TASK ITEM
Print all entries word for word.

RECORDS
---+---
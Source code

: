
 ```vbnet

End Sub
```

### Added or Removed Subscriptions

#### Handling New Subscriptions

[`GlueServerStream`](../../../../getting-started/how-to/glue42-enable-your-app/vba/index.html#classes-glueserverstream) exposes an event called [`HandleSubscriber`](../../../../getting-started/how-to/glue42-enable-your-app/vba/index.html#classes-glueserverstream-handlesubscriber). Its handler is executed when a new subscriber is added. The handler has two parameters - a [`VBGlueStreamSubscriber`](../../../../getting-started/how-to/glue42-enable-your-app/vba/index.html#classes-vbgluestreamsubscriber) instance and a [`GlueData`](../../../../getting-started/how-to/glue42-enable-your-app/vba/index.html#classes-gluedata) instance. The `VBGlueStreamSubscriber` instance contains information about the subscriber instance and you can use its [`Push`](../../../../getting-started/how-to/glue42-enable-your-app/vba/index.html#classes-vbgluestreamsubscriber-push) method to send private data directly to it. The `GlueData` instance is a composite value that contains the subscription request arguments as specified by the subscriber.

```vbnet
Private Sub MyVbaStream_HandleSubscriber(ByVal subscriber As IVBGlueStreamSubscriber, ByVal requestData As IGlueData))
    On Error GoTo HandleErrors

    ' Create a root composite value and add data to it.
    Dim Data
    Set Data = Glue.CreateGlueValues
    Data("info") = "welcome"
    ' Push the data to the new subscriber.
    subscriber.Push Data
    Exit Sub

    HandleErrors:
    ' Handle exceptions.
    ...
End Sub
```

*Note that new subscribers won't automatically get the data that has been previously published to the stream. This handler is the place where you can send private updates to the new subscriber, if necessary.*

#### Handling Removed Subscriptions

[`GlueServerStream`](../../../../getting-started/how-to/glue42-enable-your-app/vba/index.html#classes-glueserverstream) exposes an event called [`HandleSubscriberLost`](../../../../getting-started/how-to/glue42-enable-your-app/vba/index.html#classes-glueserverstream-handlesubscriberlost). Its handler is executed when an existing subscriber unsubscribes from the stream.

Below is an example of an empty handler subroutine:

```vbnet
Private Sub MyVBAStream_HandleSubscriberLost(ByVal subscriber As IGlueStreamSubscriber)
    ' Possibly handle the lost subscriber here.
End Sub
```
---+---
EXPECTED ANSWER
Source code

:
 ```vbnet

End Sub
```

### Added or Removed Subscriptions

#### Handling New Subscriptions

[`GlueServerStream`](../../../../getting-started/how-to/glue42-enable-your-app/vba/index.html#classes-glueserverstream) exposes an event called [`HandleSubscriber`](../../../../getting-started/how-to/glue42-enable-your-app/vba/index.html#classes-glueserverstream-handlesubscriber). Its handler is executed when a new subscriber is added. The handler has two parameters - a [`VBGlueStreamSubscriber`](../../../../getting-started/how-to/glue42-enable-your-app/vba/index.html#classes-vbgluestreamsubscriber) instance and a [`GlueData`](../../../../getting-started/how-to/glue42-enable-your-app/vba/index.html#classes-gluedata) instance. The `VBGlueStreamSubscriber` instance contains information about the subscriber instance and you can use its [`Push`](../../../../getting-started/how-to/glue42-enable-your-app/vba/index.html#classes-vbgluestreamsubscriber-push) method to send private data directly to it. The `GlueData` instance is a composite value that contains the subscription request arguments as specified by the subscriber.

```vbnet
Private Sub MyVbaStream_HandleSubscriber(ByVal subscriber As IVBGlueStreamSubscriber, ByVal requestData As IGlueData))
    On Error GoTo HandleErrors

    ' Create a root composite value and add data to it.
    Dim Data
    Set Data = Glue.CreateGlueValues
    Data("info") = "welcome"
    ' Push the data to the new subscriber.
    subscriber.Push Data
    Exit Sub

    HandleErrors:
    ' Handle exceptions.
    ...
End Sub
```

*Note that new subscribers won't automatically get the data that has been previously published to the stream. This handler is the place where you can send private updates to the new subscriber, if necessary.*

#### Handling Removed Subscriptions

[`GlueServerStream`](../../../../getting-started/how-to/glue42-enable-your-app/vba/index.html#classes-glueserverstream) exposes an event called [`HandleSubscriberLost`](../../../../getting-started/how-to/glue42-enable-your-app/vba/index.html#classes-glueserverstream-handlesubscriberlost). Its handler is executed when an existing subscriber unsubscribes from the stream.

Below is an example of an empty handler subroutine:

```vbnet
Private Sub MyVBAStream_HandleSubscriberLost(ByVal subscriber As IGlueStreamSubscriber)
    ' Possibly handle the lost subscriber here.
End Sub
```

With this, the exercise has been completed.